_YOUR GOAL_
State how many lines in the following entries hold the word "Mathematics". The reply is that number only.

_RAW DATA_
===============

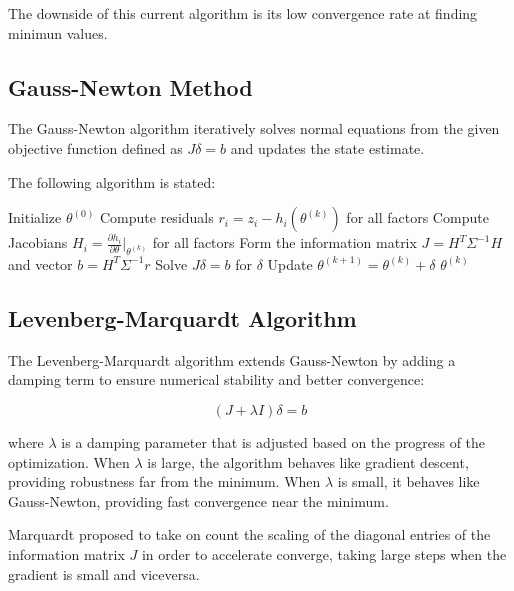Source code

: \documentclass[journal]{IEEEtran}
\begin{document}
The downside of this current algorithm is its low convergence rate at finding minimun values. 


\subsection{Gauss-Newton Method}
The Gauss-Newton algorithm iteratively solves normal equations from the given objective function defined as $J \delta = b$ and updates the state estimate.

The following algorithm is stated:

\begin{algorithm}[H]
\caption{Gauss-Newton for SLAM}
    \begin{algorithmic}[1]
    \STATE Initialize $\theta^{(0)}$
        \STATE Compute residuals $r_i = z_i - h_i(\theta^{(k)})$ for all factors
        \STATE Compute Jacobians $H_i = \frac{\partial h_i}{\partial \theta}|_{\theta^{(k)}}$ for all factors
        \STATE Form the information matrix $J = H^T \Sigma^{-1} H$ and vector $b = H^T \Sigma^{-1} r$
        \STATE Solve $J \delta = b$ for $\delta$
        \STATE Update $\theta^{(k+1)} = \theta^{(k)} + \delta$
    \ENDFOR
    \RETURN $\theta^{(k)}$
    \end{algorithmic}
\end{algorithm}

\subsection{Levenberg-Marquardt Algorithm}

The Levenberg-Marquardt algorithm extends Gauss-Newton by adding a damping term to ensure numerical stability and better convergence:

\begin{equation}
    (J + \lambda I) \delta = b
\end{equation}

where $\lambda$ is a damping parameter that is adjusted based on the progress of the optimization. When $\lambda$ is large, the algorithm behaves like gradient descent, providing robustness far from the minimum. When $\lambda$ is small, it behaves like Gauss-Newton, providing fast convergence near the minimum.

Marquardt proposed to take on count the scaling of the diagonal entries of the information matrix $J$ in order to accelerate converge, taking large steps when the gradient is small and viceversa. 
\end{document}
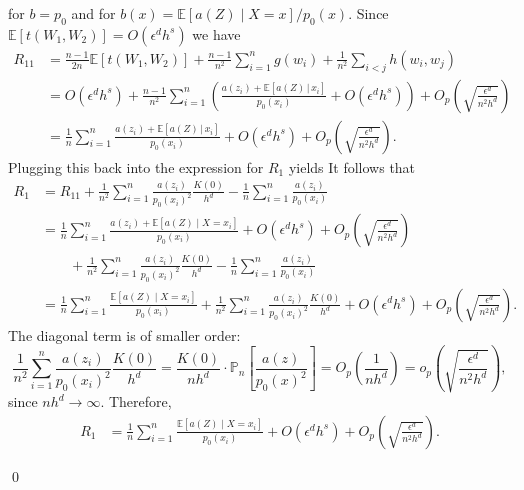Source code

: \documentclass[11pt]{article}
\begin{document}
for $b=p_0$ and for $b(x)=\mathbb{E}[a(Z)\mid X=x]/p_0(x)$. Since $\mathbb{E}[t(W_1, W_2)] = O(\epsilon^dh^s)$ we have
\begin{align*}
    R_{11} &= \frac{n-1}{2n}\mathbb{E}[t(W_1, W_2)] + \frac{n-1}{n^2}\sum_{i = 1}^n g(w_i) + \frac{1}{n^2}\sum_{i < j}h(w_i, w_j) \\
    &= O(\epsilon^d h^s) + \frac{n-1}{n^2} \sum_{i = 1}^n \left(\frac{a(z_i) + \mathbb{E}[a(Z)\,| \,x_i]}{p_0(x_i)} + O(\epsilon^dh^s)\right) + O_p\left( \sqrt{\frac{\epsilon^d}{n^2h^d}}\right) \\
    &= \frac{1}{n}\sum_{i = 1}^n \frac{a(z_i) + \mathbb{E}[a(Z)\,| \,x_i]}{p_0(x_i)} + O(\epsilon^dh^s) + O_p\left( \sqrt{\frac{\epsilon^d}{n^2h^d}}\right).
\end{align*}
Plugging this back into the expression for $R_1$ yields
It follows that
\begin{align*}
    R_1
    &= R_{11} + \frac{1}{n^2}\sum_{i = 1}^n \frac{a(z_i)}{p_0(x_i)^2}\frac{K(0)}{h^d}
    - \frac{1}{n}\sum_{i = 1}^n \frac{a(z_i)}{p_0(x_i)} \\
    &= \frac{1}{n}\sum_{i = 1}^n \frac{a(z_i) + \mathbb{E}[a(Z)\mid X = x_i]}{p_0(x_i)}
    + O(\epsilon^d h^s) + O_p\left(\sqrt{\frac{\epsilon^d}{n^2 h^d}}\right) \\
    &\qquad + \frac{1}{n^2}\sum_{i = 1}^n \frac{a(z_i)}{p_0(x_i)^2}\frac{K(0)}{h^d}
    - \frac{1}{n}\sum_{i = 1}^n \frac{a(z_i)}{p_0(x_i)} \\
    &= \frac{1}{n}\sum_{i = 1}^n \frac{\mathbb{E}[a(Z)\mid X = x_i]}{p_0(x_i)}
    + \frac{1}{n^2}\sum_{i = 1}^n \frac{a(z_i)}{p_0(x_i)^2}\frac{K(0)}{h^d}
    + O(\epsilon^d h^s) + O_p\left(\sqrt{\frac{\epsilon^d}{n^2 h^d}}\right).
\end{align*}
The diagonal term is of smaller order:
\[
\frac{1}{n^2}\sum_{i = 1}^n \frac{a(z_i)}{p_0(x_i)^2}\frac{K(0)}{h^d}
=
\frac{K(0)}{n h^d} \cdot \mathbb{P}_n\left[\frac{a(z)}{p_0(x)^2}\right]
=
O_p\left(\frac{1}{n h^d}\right)
=
o_p\left(\sqrt{\frac{\epsilon^d}{n^2 h^d}}\right),
\]
since \(n h^d \to \infty\). Therefore,
\begin{align*}
    R_1
    &= \frac{1}{n}\sum_{i = 1}^n \frac{\mathbb{E}[a(Z)\mid X = x_i]}{p_0(x_i)}
    + O(\epsilon^d h^s) + O_p\left(\sqrt{\frac{\epsilon^d}{n^2 h^d}}\right).
\end{align*}

\qed{}
\end{document}
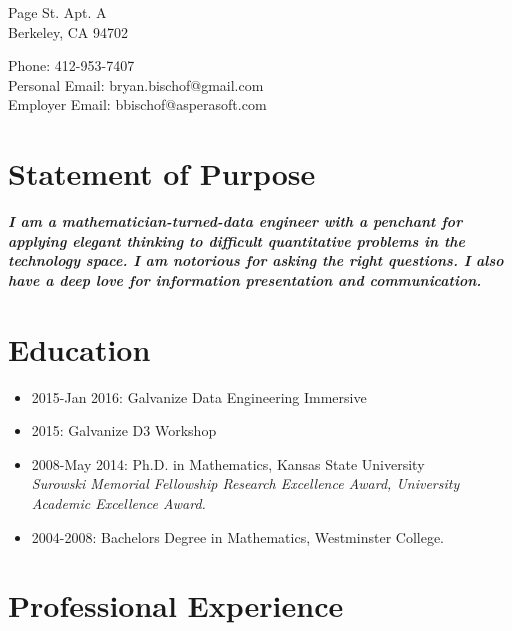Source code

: \documentclass[a4paper,10pt,notitlepage]{article}
\begin{document}
\begin{multicols}{2}{
 Page St. Apt. A\\
Berkeley, CA 94702

\noindent Phone: 412-953-7407\\
Personal Email: bryan.bischof@gmail.com\\
Employer Email: bbischof@asperasoft.com
}
\end{multicols}

\vspace{-10pt}\section*{Statement of Purpose}
\noindent \textit{\textbf{I am a mathematician-turned-data engineer with a penchant for applying elegant thinking to difficult quantitative problems in the technology space. I am notorious for asking the right questions. I also have a deep love for information presentation and communication. }}


\vspace{-10pt}\section*{Education}
\begin{itemize}
	\vspace{-5pt}\item	2015-Jan 2016: Galvanize Data Engineering Immersive 
	\vspace{-5pt}\item	2015: Galvanize D3 Workshop
	\vspace{-5pt}\item	2008-May 2014: Ph.D. in Mathematics, Kansas State University\\ \textit{Surowski Memorial Fellowship Research Excellence Award, University Academic Excellence Award.}
	\vspace{-5pt}\item	2004-2008: Bachelors Degree in Mathematics, Westminster College.
\end{itemize}

\vspace{-10pt}\section*{Professional Experience}
\end{document}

===============

_OUTPUT BELOW_
2